BACKGROUND: Current US military clinical practice guidelines permit emergency transfusions of non-Food and Drug Administration (FDA)-compliant freshly collected blood products in theaters of war. This investigation aimed to characterize the risks of transfusion-transmitted infections (TTIs) associated with battlefield transfusions of non-FDA-compliant blood products.
STUDY DESIGN AND METHODS: US Service members who received emergency transfusion products in Iraq and Afghanistan (March 1, 2002-September 30, 2007) were tested for hepatitis C virus (HCV), human immunodeficiency virus (HIV), and hepatitis B virus (HBV) infections using reposed pre- and posttransfusion sera.
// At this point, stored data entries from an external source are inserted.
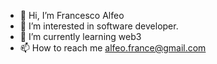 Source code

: - 👋 Hi, I’m Francesco Alfeo
- 👀 I’m interested in software developer.
- 🌱 I’m currently learning web3
- 📫 How to reach me alfeo.france@gmail.com

<!---
falfeo/falfeo is a ✨ special ✨ repository because its `README.md` (this file) appears on your GitHub profile.
You can click the Preview link to take a look at your changes.
--->
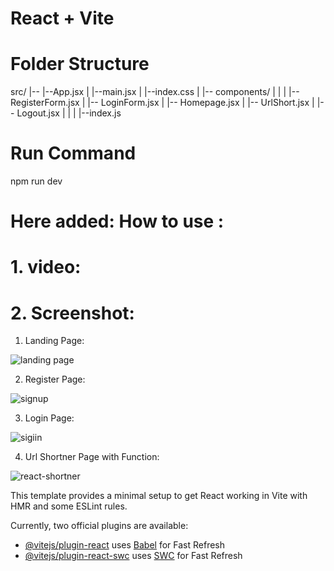 # React + Vite

# Folder Structure
src/
|-- |--App.jsx
|   |--main.jsx
|   |--index.css
|
|-- components/
|   |
|   |-- RegisterForm.jsx
|   |-- LoginForm.jsx
|   |-- Homepage.jsx
|   |-- UrlShort.jsx
|   |-- Logout.jsx
|
|
|   |--index.js


# Run Command
npm run dev

# Here added: How to use :
# 1. video:







# 2. Screenshot:
1. Landing Page:
   


![landing page](https://github.com/Gaurav8757/urlshortnerclient/assets/94515205/ce8ada69-6886-448a-8a53-c1422b036a85)

2. Register Page:

   

![signup](https://github.com/Gaurav8757/urlshortnerclient/assets/94515205/9db42362-c465-4167-96ac-d710013715b4)


3. Login Page:

   
![sigiin](https://github.com/Gaurav8757/urlshortnerclient/assets/94515205/73212668-84ee-481d-807d-62ae5e27a927)

4. Url Shortner Page with Function:

   

![react-shortner](https://github.com/Gaurav8757/urlshortnerclient/assets/94515205/478704f9-d4d0-4e65-be0b-307f9b7d0b5f)











This template provides a minimal setup to get React working in Vite with HMR and some ESLint rules.

Currently, two official plugins are available:

- [@vitejs/plugin-react](https://github.com/vitejs/vite-plugin-react/blob/main/packages/plugin-react/README.md) uses [Babel](https://babeljs.io/) for Fast Refresh
- [@vitejs/plugin-react-swc](https://github.com/vitejs/vite-plugin-react-swc) uses [SWC](https://swc.rs/) for Fast Refresh
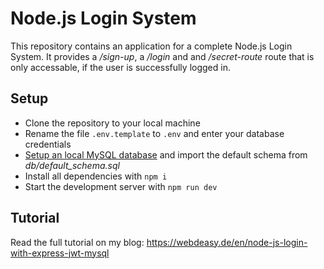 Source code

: # Node.js Login System

This repository contains an application for a complete Node.js Login System. It provides a _/sign-up_, a _/login_ and and _/secret-route_ route that is only accessable, if the user is successfully logged in.

## Setup

- Clone the repository to your local machine
- Rename the file `.env.template` to `.env` and enter your database credentials
- [Setup an local MySQL database](https://webdeasy.de/en/node-js-login-with-express-jwt-mysql/#database) and import the default schema from _db/default_schema.sql_
- Install all dependencies with `npm i`
- Start the development server with `npm run dev`

## Tutorial

Read the full tutorial on my blog: https://webdeasy.de/en/node-js-login-with-express-jwt-mysql

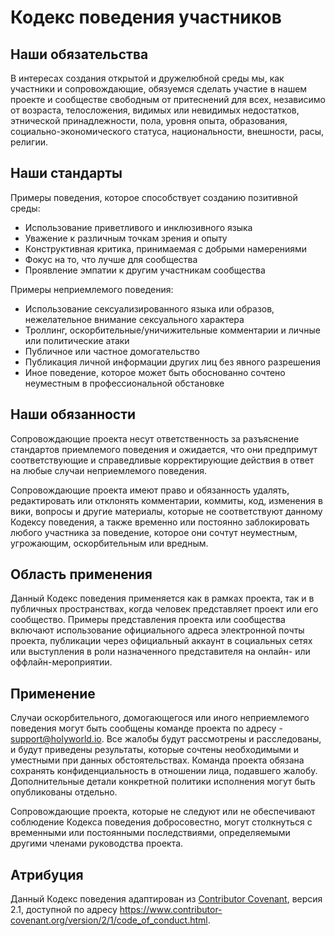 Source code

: # Кодекс поведения участников

## Наши обязательства

В интересах создания открытой и дружелюбной среды мы, как участники и сопровождающие, обязуемся сделать участие в нашем проекте и сообществе свободным от притеснений для всех, независимо от возраста, телосложения, видимых или невидимых недостатков, этнической принадлежности, пола, уровня опыта, образования, социально-экономического статуса, национальности, внешности, расы, религии.

## Наши стандарты

Примеры поведения, которое способствует созданию позитивной среды:

- Использование приветливого и инклюзивного языка
- Уважение к различным точкам зрения и опыту
- Конструктивная критика, принимаемая с добрыми намерениями
- Фокус на то, что лучше для сообщества
- Проявление эмпатии к другим участникам сообщества

Примеры неприемлемого поведения:

- Использование сексуализированного языка или образов, нежелательное внимание сексуального характера
- Троллинг, оскорбительные/уничижительные комментарии и личные или политические атаки
- Публичное или частное домогательство
- Публикация личной информации других лиц без явного разрешения
- Иное поведение, которое может быть обоснованно сочтено неуместным в профессиональной обстановке

## Наши обязанности

Сопровождающие проекта несут ответственность за разъяснение стандартов приемлемого поведения и ожидается, что они предпримут соответствующие и справедливые корректирующие действия в ответ на любые случаи неприемлемого поведения.

Сопровождающие проекта имеют право и обязанность удалять, редактировать или отклонять комментарии, коммиты, код, изменения в вики, вопросы и другие материалы, которые не соответствуют данному Кодексу поведения, а также временно или постоянно заблокировать любого участника за поведение, которое они сочтут неуместным, угрожающим, оскорбительным или вредным.

## Область применения

Данный Кодекс поведения применяется как в рамках проекта, так и в публичных пространствах, когда человек представляет проект или его сообщество. Примеры представления проекта или сообщества включают использование официального адреса электронной почты проекта, публикации через официальный аккаунт в социальных сетях или выступления в роли назначенного представителя на онлайн- или оффлайн-мероприятии.

## Применение

Случаи оскорбительного, домогающегося или иного неприемлемого поведения могут быть сообщены команде проекта по адресу - support@holyworld.io. Все жалобы будут рассмотрены и расследованы, и будут приведены результаты, которые сочтены необходимыми и уместными при данных обстоятельствах. Команда проекта обязана сохранять конфиденциальность в отношении лица, подавшего жалобу. Дополнительные детали конкретной политики исполнения могут быть опубликованы отдельно.

Сопровождающие проекта, которые не следуют или не обеспечивают соблюдение Кодекса поведения добросовестно, могут столкнуться с временными или постоянными последствиями, определяемыми другими членами руководства проекта.

## Атрибуция

Данный Кодекс поведения адаптирован из [Contributor Covenant](https://www.contributor-covenant.org), версия 2.1, доступной по адресу https://www.contributor-covenant.org/version/2/1/code_of_conduct.html.
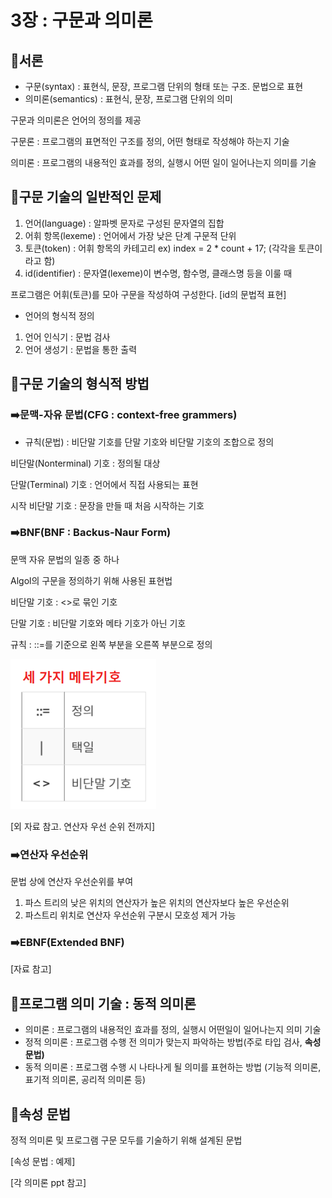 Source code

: # 3장 : 구문과 의미론

## 🎯서론

- 구문(syntax) : 표현식, 문장, 프로그램 단위의 형태 또는 구조. 문법으로 표현
- 의미론(semantics) : 표현식, 문장, 프로그램 단위의 의미

구문과 의미론은 언어의 정의를 제공

구문론 : 프로그램의 표면적인 구조를 정의, 어떤 형태로 작성해야 하는지 기술

의미론 : 프로그램의 내용적인 효과를 정의, 실행시 어떤 일이 일어나는지 의미를 기술

## 🎯구문 기술의 일반적인 문제

1. 언어(language) : 알파벳 문자로 구성된 문자열의 집합
2. 어휘 항목(lexeme) : 언어에서 가장 낮은 단계 구문적 단위
3. 토큰(token) : 어휘 항목의 카테고리 ex) index = 2 * count + 17; (각각을 토큰이라고 함)
4. id(identifier) : 문자열(lexeme)이 변수명, 함수명, 클래스명 등을 이룰 때

프로그램은 어휘(토큰)를 모아 구문을 작성하여 구성한다. [id의 문법적 표현]

- 언어의 형식적 정의
1. 언어 인식기 : 문법 검사
2. 언어  생성기 : 문법을 통한 출력

## 🎯구문 기술의 형식적 방법

### ➡️문맥-자유 문법(CFG : context-free grammers)

- 규칙(문법) : 비단말 기호를 단말 기호와 비단말 기호의 조합으로 정의

비단말(Nonterminal) 기호 : 정의될 대상

단말(Terminal) 기호 : 언어에서 직접 사용되는 표현

시작 비단말 기호 : 문장을 만들 때 처음 시작하는 기호

### ➡️BNF(BNF : Backus-Naur Form)

문맥 자유 문법의 일종 중 하나

Algol의 구문을 정의하기 위해 사용된 표현법

비단말 기호 : <>로 묶인 기호

단말 기호 : 비단말 기호와 메타 기호가 아닌 기호

규칙 : ::=를 기준으로 왼쪽 부분을 오른쪽 부분으로 정의

![image7.png](../images/image7.png)

[외 자료 참고. 연산자 우선 순위 전까지]

### ➡️연산자 우선순위

문법 상에 연산자 우선순위를 부여

1. 파스 트리의 낮은 위치의 연산자가 높은 위치의 연산자보다 높은 우선순위
2. 파스트리 위치로 연산자 우선순위 구분시 모호성 제거 가능

### ➡️EBNF(Extended BNF)

[자료 참고]

## 🎯프로그램 의미 기술 : 동적 의미론

- 의미론 : 프로그램의 내용적인 효과를 정의, 실행시 어떤일이 일어나는지 의미 기술
- 정적 의미론 : 프로그램 수행 전 의미가 맞는지 파악하는 방법(주로 타입 검사, **속성 문법)**
- 동적 의미론 : 프로그램 수행 시 나타나게 될 의미를 표현하는 방법 (기능적 의미론, 표기적 의미론, 공리적 의미론 등)

## 🎯속성 문법

정적 의미론 및 프로그램 구문 모두를 기술하기 위해 설계된 문법

[속성 문법 : 예제]

[각 의미론 ppt 참고] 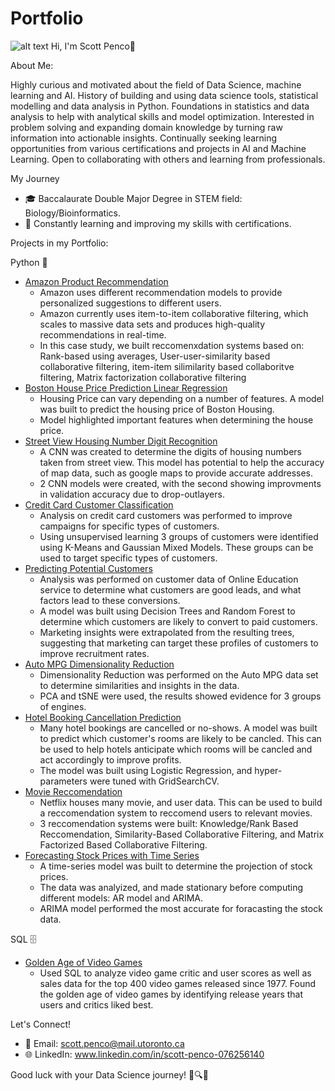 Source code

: # Portfolio
![alt text](https://api.careers.fresenius.com/images/4a9e0fed-f1d2-49ce-92d1-8af5ba2df041)
Hi, I'm Scott Penco👋

About Me:

Highly curious and motivated about the field of Data Science, machine learning and AI. History of building and using data science tools, statistical modelling and data analysis in Python. Foundations in statistics and data analysis to help with analytical skills and model optimization. Interested in problem solving and expanding domain knowledge by turning raw information into actionable insights. Continually seeking learning opportunities from various certifications and projects in AI and Machine Learning. Open to collaborating with others and learning from professionals.

My Journey
- 🎓 Baccalaurate Double Major Degree in STEM field: Biology/Bioinformatics.
- 🌱 Constantly learning and improving my skills with certifications.


Projects in my Portfolio:

Python 🐍
-  [Amazon Product Recommendation](https://github.com/scottpenco/Portfolio/tree/main/Amazon%20Product%20Recommendation)
    - Amazon uses different recommendation models to provide personalized suggestions to different users.
    - Amazon currently uses item-to-item collaborative filtering, which scales to massive data sets and produces high-quality recommendations in real-time.
    - In this case study, we built reccomenxdation systems based on: Rank-based using averages, User-user-similarity based collaborative filtering, item-item silimilarity based collaboritve filtering, Matrix factorization collaborative filtering
- [Boston House Price Prediction Linear Regression](https://github.com/scottpenco/Portfolio/tree/main/Boston%20House%20Price%20Prediction%20Linear%20Regression%20Scott%20Penco)
    - Housing Price can vary depending on a number of features. A model was built to predict the housing price of Boston Housing.
    - Model highlighted important features when determining the house price. 
- [Street View Housing Number Digit Recognition](https://github.com/scottpenco/Portfolio/tree/main/Convolutional%20Neural%20Networks%20Street%20View%20Housing%20Number%20Digit%20Recognition)
    - A CNN was created to determine the digits of housing numbers taken from street view. This model has potential to help the accuracy of map data, such as google maps to provide accurate addresses.
    - 2 CNN models were created, with the second showing improvments in validation accuracy due to drop-outlayers. 
- [Credit Card Customer Classification](https://github.com/scottpenco/Portfolio/tree/main/Credit%20Card%20Customer%20Unsupervised%20Learning%20Classification)
    - Analysis on credit card customers was performed to improve campaigns for specific types of customers.
    - Using unsupervised learning 3 groups of customers were identified using K-Means and Gaussian Mixed Models. These groups can be used to target specific types of customers. 
- [Predicting Potential Customers](https://github.com/scottpenco/Portfolio/tree/main/Decision%20Trees%20and%20Random%20Forest%20-%20Predicting%20Potential%20Customers)
    - Analysis was performed on customer data of Online Education service to determine what customers are good leads, and what factors lead to these conversions.
    - A model was built using Decision Trees and Random Forest to determine which customers are likely to convert to paid customers.
    - Marketing insights were extrapolated from the resulting trees, suggesting that marketing can target these profiles of customers to improve recruitment rates.
- [Auto MPG Dimensionality Reduction](https://github.com/scottpenco/Portfolio/tree/main/Dimensionality%20Reduction)
    - Dimensionality Reduction was performed on the Auto MPG data set to determine similarities and insights in the data.
    - PCA and tSNE were used, the results showed evidence for 3 groups of engines.
- [Hotel Booking Cancellation Prediction](https://github.com/scottpenco/Portfolio/tree/main/Hotel%20Booking%20Cancellation%20Prediction%20Classification%20-%20%20Scott%20Penco)
    - Many hotel bookings are cancelled or no-shows. A model was built to predict which customer's rooms are likely to be cancled. This can be used to help hotels anticipate which rooms will be cancled and act accordingly to improve profits.
    - The model was built using Logistic Regression, and hyper-parameters were tuned with GridSearchCV.
- [Movie Reccomendation](https://github.com/scottpenco/Portfolio/tree/main/Movie%20Reccomendation)
    - Netflix houses many movie, and user data. This can be used to build a reccomendation system to reccomend users to relevant movies.
    - 3 reccomendation systems were built: Knowledge/Rank Based Reccomendation, Similarity-Based Collaborative Filtering, and Matrix Factorized Based Collaborative Filtering.
- [Forecasting Stock Prices with Time Series](https://github.com/scottpenco/Portfolio/tree/main/Time%20Series%20-%20Forecasting%20Stock%20Prices)
    - A time-series model was built to determine the projection of stock prices.
    - The data was analyized, and made stationary before computing different models: AR model and ARIMA.
    - ARIMA model performed the most accurate for foracasting the stock data.

SQL 🗄️
-  [Golden Age of Video Games](https://github.com/scottpenco/Portfolio/tree/main/Golden%20Age%20of%20Video%20Games)
    - Used SQL to analyze video game critic and user scores as well as sales data for the top 400 video games released since 1977. Found the golden age of video games by identifying release years that users and critics liked best.

Let's Connect!
- 📧 Email: scott.penco@mail.utoronto.ca
- 🌐 LinkedIn: www.linkedin.com/in/scott-penco-076256140

Good luck with your Data Science journey! 🚀🔍🤖

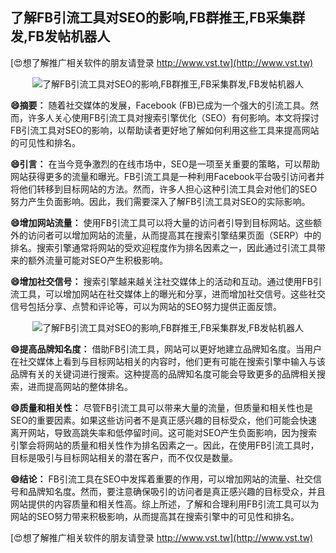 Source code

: ## **了解FB引流工具对SEO的影响,FB群推王,FB采集群发,FB发帖机器人**

[😍想了解推广相关软件的朋友请登录 http://www.vst.tw](http://www.vst.tw)

 <center><img src="https://vst.tw/MP4/tuiguang/png/3.png" alt="了解FB引流工具对SEO的影响,FB群推王,FB采集群发,FB发帖机器人"></center>

**😄摘要：**
随着社交媒体的发展，Facebook (FB)已成为一个强大的引流工具。然而，许多人关心使用FB引流工具对搜索引擎优化（SEO）有何影响。本文将探讨FB引流工具对SEO的影响，以帮助读者更好地了解如何利用这些工具来提高网站的可见性和排名。

**😄引言：**
在当今竞争激烈的在线市场中，SEO是一项至关重要的策略，可以帮助网站获得更多的流量和曝光。FB引流工具是一种利用Facebook平台吸引访问者并将他们转移到目标网站的方法。然而，许多人担心这种引流工具会对他们的SEO努力产生负面影响。因此，我们需要深入了解FB引流工具对SEO的实际影响。

**😄增加网站流量：**
使用FB引流工具可以将大量的访问者引导到目标网站。这些额外的访问者可以增加网站的流量，从而提高其在搜索引擎结果页面（SERP）中的排名。搜索引擎通常将网站的受欢迎程度作为排名因素之一，因此通过引流工具带来的额外流量可能对SEO产生积极影响。

**😄增加社交信号：**
搜索引擎越来越关注社交媒体上的活动和互动。通过使用FB引流工具，可以增加网站在社交媒体上的曝光和分享，进而增加社交信号。这些社交信号包括分享、点赞和评论等，可以为网站的SEO努力提供正面反馈。

 <center><img src="https://vst.tw/MP4/tuiguang/png/7.png" alt="了解FB引流工具对SEO的影响,FB群推王,FB采集群发,FB发帖机器人"></center>

**😄提高品牌知名度：**
借助FB引流工具，网站可以更好地建立品牌知名度。当用户在社交媒体上看到与目标网站相关的内容时，他们更有可能在搜索引擎中输入与该品牌有关的关键词进行搜索。这种提高的品牌知名度可能会导致更多的品牌相关搜索，进而提高网站的整体排名。

**😄质量和相关性：**
尽管FB引流工具可以带来大量的流量，但质量和相关性也是SEO的重要因素。如果这些访问者不是真正感兴趣的目标受众，他们可能会快速离开网站，导致高跳失率和低停留时间。这可能对SEO产生负面影响，因为搜索引擎会将网站的质量和相关性作为排名因素之一。因此，在使用FB引流工具时，目标是吸引与目标网站相关的潜在客户，而不仅仅是数量。

**😄结论：**
FB引流工具在SEO中发挥着重要的作用，可以增加网站的流量、社交信号和品牌知名度。然而，要注意确保吸引的访问者是真正感兴趣的目标受众，并且网站提供的内容质量和相关性高。综上所述，了解和合理利用FB引流工具可以为网站的SEO努力带来积极影响，从而提高其在搜索引擎中的可见性和排名。

[😍想了解推广相关软件的朋友请登录 http://www.vst.tw](http://www.vst.tw)



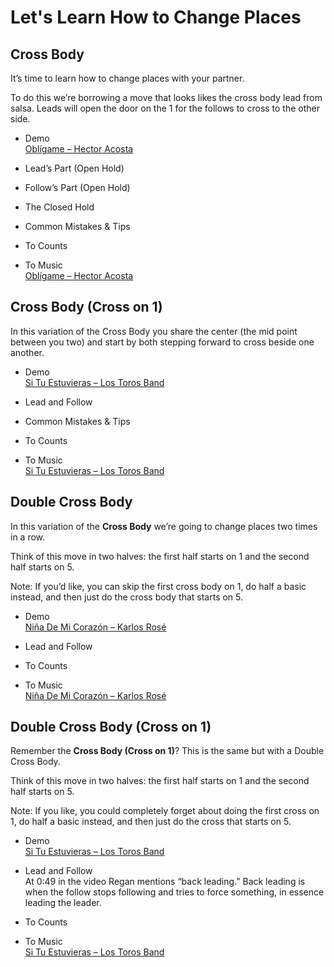 # Let's Learn How to Change Places

## Cross Body

It’s time to learn how to change places with your partner.

To do this we’re borrowing a move that looks likes the cross body lead from salsa. Leads will open the door on the 1 for the follows to cross to the other side.

* Demo
<br>[Oblígame – Hector Acosta](https://www.youtube.com/watch?v=Y0j7t6dQ5JA&ab_channel=HectorAcosta-Topic)

* Lead’s Part (Open Hold)

* Follow’s Part (Open Hold)

* The Closed Hold

* Common Mistakes & Tips

* To Counts

* To Music
<br>[Oblígame – Hector Acosta](https://www.youtube.com/watch?v=Y0j7t6dQ5JA&ab_channel=HectorAcosta-Topic)

## Cross Body (Cross on 1)

In this variation of the Cross Body you share the center (the mid point between you two) and start by both stepping forward to cross beside one another.

* Demo
<br>[Si Tu Estuvieras – Los Toros Band](https://www.youtube.com/watch?v=sO8xpDOR5Ks&ab_channel=LosTorosBand-Topic)

* Lead and Follow

* Common Mistakes & Tips

* To Counts

* To Music
<br>[Si Tu Estuvieras – Los Toros Band](https://www.youtube.com/watch?v=sO8xpDOR5Ks&ab_channel=LosTorosBand-Topic)

## Double Cross Body

In this variation of the **Cross Body** we’re going to change places two times in a row.

Think of this move in two halves: the first half starts on 1 and the second half starts on 5.

Note: If you’d like, you can skip the first cross body on 1, do half a basic instead, and then just do the cross body that starts on 5.

* Demo
<br>[Niña De Mi Corazón – Karlos Rosé](https://www.youtube.com/watch?v=P7ZEHaj4f9U&ab_channel=KarlosRoseMusicVEVO)

* Lead and Follow

* To Counts

* To Music
<br>[Niña De Mi Corazón – Karlos Rosé](https://www.youtube.com/watch?v=P7ZEHaj4f9U&ab_channel=KarlosRoseMusicVEVO)

## Double Cross Body (Cross on 1)

Remember the **Cross Body (Cross on 1)**? This is the same but with a Double Cross Body.

Think of this move in two halves: the first half starts on 1 and the second half starts on 5.

Note: If you like, you could completely forget about doing the first cross on 1, do half a basic instead, and then just do the cross that starts on 5.

* Demo
<br>[Si Tu Estuvieras – Los Toros Band](https://www.youtube.com/watch?v=sO8xpDOR5Ks&ab_channel=LosTorosBand-Topic)

* Lead and Follow
<br>At 0:49 in the video Regan mentions “back leading.” Back leading is when the follow stops following and tries to force something, in essence leading the leader.

* To Counts

* To Music
<br>[Si Tu Estuvieras – Los Toros Band](https://www.youtube.com/watch?v=sO8xpDOR5Ks&ab_channel=LosTorosBand-Topic)

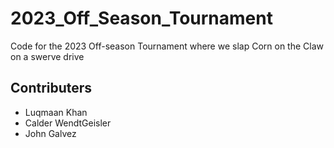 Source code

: # 2023_Off_Season_Tournament

Code for the 2023 Off-season Tournament where we slap Corn on the Claw on a swerve drive 

## Contributers
* Luqmaan Khan
* Calder WendtGeisler
* John Galvez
Selected regions of viral genomes from epidemiologically linked infected recipients and their donors were sequenced and compared.
RESULTS: Of 761 US Service members who received emergency transfusion products, 475 were tested for HCV, 472 for HIV, and 469 for HBV. One transfusion-transmitted HCV infection (incidence rate of 2.1/1000 persons) was identified. The pretransfusion numbers (prevalence per 1000 persons) were HCV-four (8/1000), HIV-zero (0/1000), chronic HBV-two (4 /1000), and naturally immune (antibody to HBV core antigen)-nine (19/1000).
CONCLUSION: One HCV TTI was determined to be associated with emergency blood product use. The pretransfusion HCV and HBV prevalence in transfusion recipients, themselves members of the potential donor population, indicates better characterization of the deployed force's actual donor population, and further investigations of the TTI prevalence in these donors are needed. These data will inform countermeasure development and clinical decision making.